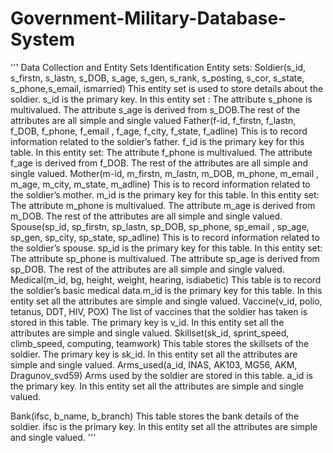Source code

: # Government-Military-Database-System
'''
Data Collection and Entity Sets Identification
Entity sets:
Soldier(s_id, s_firstn, s_lastn, s_DOB, s_age, s_gen, s_rank, s_posting, s_cor, s_state, 
s_phone,s_email, ismarried)
This entity set is used to store details about the soldier. s_id is the primary key.
In this entity set : The attribute s_phone is multivalued. The attribute s_age is derived from 
s_DOB.The rest of the attributes are all simple and single valued
Father(f-id, f_firstn, f_lastn, f_DOB, f_phone, f_email , f_age, f_city, f_state, f_adline)
This is to record information related to the soldier’s father. f_id is the primary key for this table. 
In this entity set: The attribute f_phone is multivalued. The attribute f_age is derived from f_DOB. 
The rest of the attributes are all simple and single valued.
Mother(m-id, m_firstn, m_lastn, m_DOB, m_phone, m_email , m_age, m_city, m_state, 
m_adline)
This is to record information related to the soldier’s mother. m_id is the primary key for this table. 
In this entity set: The attribute m_phone is multivalued. The attribute m_age is derived from 
m_DOB. The rest of the attributes are all simple and single valued.
Spouse(sp_id, sp_firstn, sp_lastn, sp_DOB, sp_phone, sp_email , sp_age, sp_gen, sp_city, 
sp_state, sp_adline)
This is to record information related to the soldier’s spouse. sp_id is the primary key for this table. 
In this entity set: The attribute sp_phone is multivalued. The attribute sp_age is derived from 
sp_DOB. The rest of the attributes are all simple and single valued.
Medical(m_id, bg, height, weight, hearing, isdiabetic)
This table is to record the soldier’s basic medical data.m_id is the primary key for this table.
In this entity set all the attributes are simple and single valued.
Vaccine(v_id, polio, tetanus, DDT, HIV, POX)
The list of vaccines that the soldier has taken is stored in this table. The primary key is v_id.
In this entity set all the attributes are simple and single valued.
Skillset(sk_id, sprint_speed, climb_speed, computing, teamwork) 
This table stores the skillsets of the soldier. The primary key is sk_id. 
In this entity set all the attributes are simple and single valued.
Arms_used(a_id, INAS, AK103, MG56, AKM, Dragunov_svd59) Arms used by the soldier are 
stored in this table. a_id is the primary key. In this entity set all the attributes are simple and 
single valued.

Bank(ifsc, b_name, b_branch)
This table stores the bank details of the soldier. ifsc is the primary key. 
In this entity set all the attributes are simple and single valued.
'''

§ BRIEF
Nothing but the lines from the beginning of the material above through the line containing "Father(f-id, f_firstn, f_lastn, f_DOB, f_phone, f_email" should appear in the answer, copied exactly and free of pictures.

§ ANSWER TO THIS TASK
Source code

: # Government-Military-Database-System
'''
Data Collection and Entity Sets Identification
Entity sets:
Soldier(s_id, s_firstn, s_lastn, s_DOB, s_age, s_gen, s_rank, s_posting, s_cor, s_state, 
s_phone,s_email, ismarried)
This entity set is used to store details about the soldier. s_id is the primary key.
In this entity set : The attribute s_phone is multivalued. The attribute s_age is derived from 
s_DOB.The rest of the attributes are all simple and single valued
Father(f-id, f_firstn, f_lastn, f_DOB, f_phone, f_email , f_age, f_city, f_state, f_adline)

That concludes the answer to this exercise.